(Rendered images with source text)
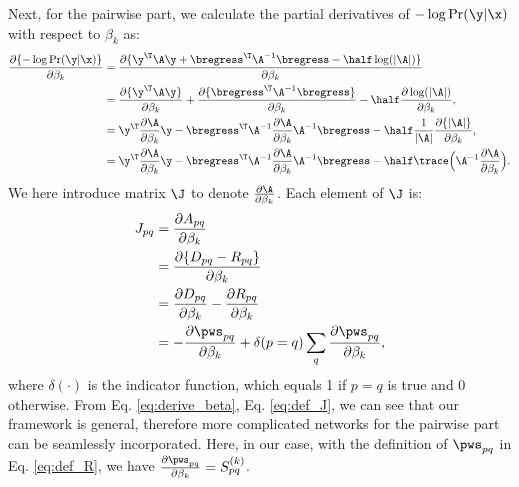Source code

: Next, for the pairwise part, we calculate the  partial derivatives of $-\log\Pr(\y|\x)$ with respect to $\beta_k$ as:
\begin{align}  \label{eq:derive_beta}
\frac{\partial \{ -\log\Pr(\y|\x)\} }{\partial \beta_k} &= \frac{\partial \{\y^\T \A \y + \bregress ^\T \A^{-1} \bregress - \half\log(|\A|)\}}{\partial \beta_k}   \notag \\
&= \frac{\partial \{ \y^\T \A \y \}}{\partial \beta_k} +  \frac{\partial \{\bregress ^\T \A^{-1} \bregress\}}{\partial \beta_k} - \half \frac{\partial \log(|\A|)}{\partial \beta_k}, \notag \\
&=\y^\T\frac{\partial  \A }{\partial \beta_k}\y - \bregress^\T \A^{-1} \frac{\partial \A }{\partial \beta_k} \A^{-1} \bregress  - \half \frac{1}{|\A|} \frac{\partial \{|\A|\} }{\partial \beta_k}, \notag \\
&=\y^\T \frac{\partial  \A }{\partial \beta_k} \y - \bregress^\T \A^{-1} \frac{\partial \A }{\partial \beta_k} \A^{-1} \bregress  - \half \trace \Big ( \A^{-1}  \frac{\partial \A} {\partial \beta_k} \Big ).
\end{align}
We here introduce matrix $\J$ to denote $\frac{\partial  \A }{\partial \beta_k}$. Each element of $\J$ is:
\begin{align}  \label{eq:def_J}
J_{pq} &= \frac{\partial A_{pq}}{\partial \beta_k}  \notag \\
&= \frac{\partial \{ D_{pq} - R_{pq} \} }{\partial \beta_k}  \notag \\
&= \frac{\partial D_{pq}  }{\partial \beta_k}  - \frac{\partial R_{pq}  }{\partial \beta_k} \notag \\
&= - \frac{\partial  \pws_{pq} }{\partial \beta_k} + \delta(p=q) \sum_q \frac{\partial  \pws_{pq} }{\partial \beta_k},
\end{align}
where $\delta(\cdot)$ is the indicator function, which equals 1 if $p=q$ is true and 0 otherwise.
From Eq. \eqref{eq:derive_beta}, Eq. \eqref{eq:def_J}, we can see that our framework is general, therefore more complicated networks for the pairwise part can be seamlessly incorporated.
Here, in our case, with the definition of $\pws_{pq}$ in Eq. \eqref{eq:def_R}, we have $\frac{\partial  \pws_{pq} }{\partial \beta_k}=S_{pq}^{(k)}$.

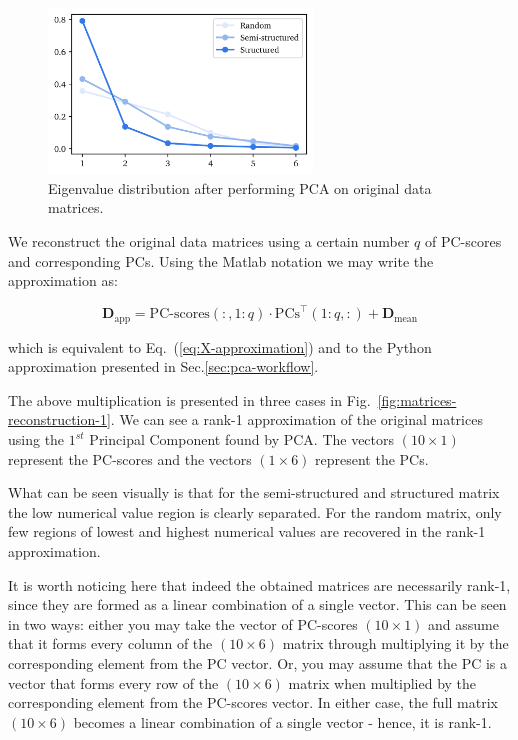 \documentclass[10pt,twocolumn]{article}
\begin{document}
\begin{figure}[H]
\centering\includegraphics[width=7cm]{matrix-reconstruction-eigenvalues-comparison.png}
\caption{Eigenvalue distribution after performing PCA on original data matrices.}			
\label{fig:eigenvalues}
\end{figure}

We reconstruct the original data matrices using a certain number $q$ of PC-scores and corresponding PCs. Using the Matlab notation we may write the approximation as:

\begin{equation} \label{eq:data-set-approximation}
\mathbf{D}_{\text{app}} = \text{PC-scores}(:,1:q) \cdot \text{PCs}^{\top}(1:q,:) + \mathbf{D}_{\text{mean}}
\end{equation}

which is equivalent to Eq.~(\ref{eq:X-approximation}) and to the Python approximation presented in Sec.\ref{sec:pca-workflow}.

The above multiplication is presented in three cases in Fig.~\ref{fig:matrices-reconstruction-1}. We can see a rank-1 approximation of the original matrices using the $1^{st}$ Principal Component found by PCA. The vectors $(10 \times 1)$ represent the PC-scores and the vectors $(1 \times 6)$ represent the PCs.

What can be seen visually is that for the semi-structured and structured matrix the low numerical value region is clearly separated. For the random matrix, only few regions of lowest and highest numerical values are recovered in the rank-1 approximation.


It is worth noticing here that indeed the obtained matrices are necessarily rank-1, since they are formed as a linear combination of a single vector. This can be seen in two ways: either you may take the vector of PC-scores $(10 \times 1)$ and assume that it forms every column of the $(10 \times 6)$ matrix through multiplying it by the corresponding element from the PC vector. Or, you may assume that the PC is a vector that forms every row of the $(10 \times 6)$ matrix when multiplied by the corresponding element from the PC-scores vector. In either case, the full matrix $(10 \times 6)$ becomes a linear combination of a single vector - hence, it is rank-1.
\end{document}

TASK BRIEF » Your job is to copy every entry exactly. Omit the pictures.

EXERCISE SOLUTION »
Source code

: Next, for the pairwise part, we calculate the  partial derivatives of $-\log\Pr(\y|\x)$ with respect to $\beta_k$ as:
\begin{align}  \label{eq:derive_beta}
\frac{\partial \{ -\log\Pr(\y|\x)\} }{\partial \beta_k} &= \frac{\partial \{\y^\T \A \y + \bregress ^\T \A^{-1} \bregress - \half\log(|\A|)\}}{\partial \beta_k}   \notag \\
&= \frac{\partial \{ \y^\T \A \y \}}{\partial \beta_k} +  \frac{\partial \{\bregress ^\T \A^{-1} \bregress\}}{\partial \beta_k} - \half \frac{\partial \log(|\A|)}{\partial \beta_k}, \notag \\
&=\y^\T\frac{\partial  \A }{\partial \beta_k}\y - \bregress^\T \A^{-1} \frac{\partial \A }{\partial \beta_k} \A^{-1} \bregress  - \half \frac{1}{|\A|} \frac{\partial \{|\A|\} }{\partial \beta_k}, \notag \\
&=\y^\T \frac{\partial  \A }{\partial \beta_k} \y - \bregress^\T \A^{-1} \frac{\partial \A }{\partial \beta_k} \A^{-1} \bregress  - \half \trace \Big ( \A^{-1}  \frac{\partial \A} {\partial \beta_k} \Big ).
\end{align}
We here introduce matrix $\J$ to denote $\frac{\partial  \A }{\partial \beta_k}$. Each element of $\J$ is:
\begin{align}  \label{eq:def_J}
J_{pq} &= \frac{\partial A_{pq}}{\partial \beta_k}  \notag \\
&= \frac{\partial \{ D_{pq} - R_{pq} \} }{\partial \beta_k}  \notag \\
&= \frac{\partial D_{pq}  }{\partial \beta_k}  - \frac{\partial R_{pq}  }{\partial \beta_k} \notag \\
&= - \frac{\partial  \pws_{pq} }{\partial \beta_k} + \delta(p=q) \sum_q \frac{\partial  \pws_{pq} }{\partial \beta_k},
\end{align}
where $\delta(\cdot)$ is the indicator function, which equals 1 if $p=q$ is true and 0 otherwise.
From Eq. \eqref{eq:derive_beta}, Eq. \eqref{eq:def_J}, we can see that our framework is general, therefore more complicated networks for the pairwise part can be seamlessly incorporated.
Here, in our case, with the definition of $\pws_{pq}$ in Eq. \eqref{eq:def_R}, we have $\frac{\partial  \pws_{pq} }{\partial \beta_k}=S_{pq}^{(k)}$.

 \documentclass[10pt,twocolumn]{article}
\begin{document}
\begin{figure}[H]
\centering\includegraphics[width=7cm]{matrix-reconstruction-eigenvalues-comparison.png}
\caption{Eigenvalue distribution after performing PCA on original data matrices.}			
\label{fig:eigenvalues}
\end{figure}

We reconstruct the original data matrices using a certain number $q$ of PC-scores and corresponding PCs. Using the Matlab notation we may write the approximation as:

\begin{equation} \label{eq:data-set-approximation}
\mathbf{D}_{\text{app}} = \text{PC-scores}(:,1:q) \cdot \text{PCs}^{\top}(1:q,:) + \mathbf{D}_{\text{mean}}
\end{equation}

which is equivalent to Eq.~(\ref{eq:X-approximation}) and to the Python approximation presented in Sec.\ref{sec:pca-workflow}.

The above multiplication is presented in three cases in Fig.~\ref{fig:matrices-reconstruction-1}. We can see a rank-1 approximation of the original matrices using the $1^{st}$ Principal Component found by PCA. The vectors $(10 \times 1)$ represent the PC-scores and the vectors $(1 \times 6)$ represent the PCs.

What can be seen visually is that for the semi-structured and structured matrix the low numerical value region is clearly separated. For the random matrix, only few regions of lowest and highest numerical values are recovered in the rank-1 approximation.


It is worth noticing here that indeed the obtained matrices are necessarily rank-1, since they are formed as a linear combination of a single vector. This can be seen in two ways: either you may take the vector of PC-scores $(10 \times 1)$ and assume that it forms every column of the $(10 \times 6)$ matrix through multiplying it by the corresponding element from the PC vector. Or, you may assume that the PC is a vector that forms every row of the $(10 \times 6)$ matrix when multiplied by the corresponding element from the PC-scores vector. In either case, the full matrix $(10 \times 6)$ becomes a linear combination of a single vector - hence, it is rank-1.
\end{document}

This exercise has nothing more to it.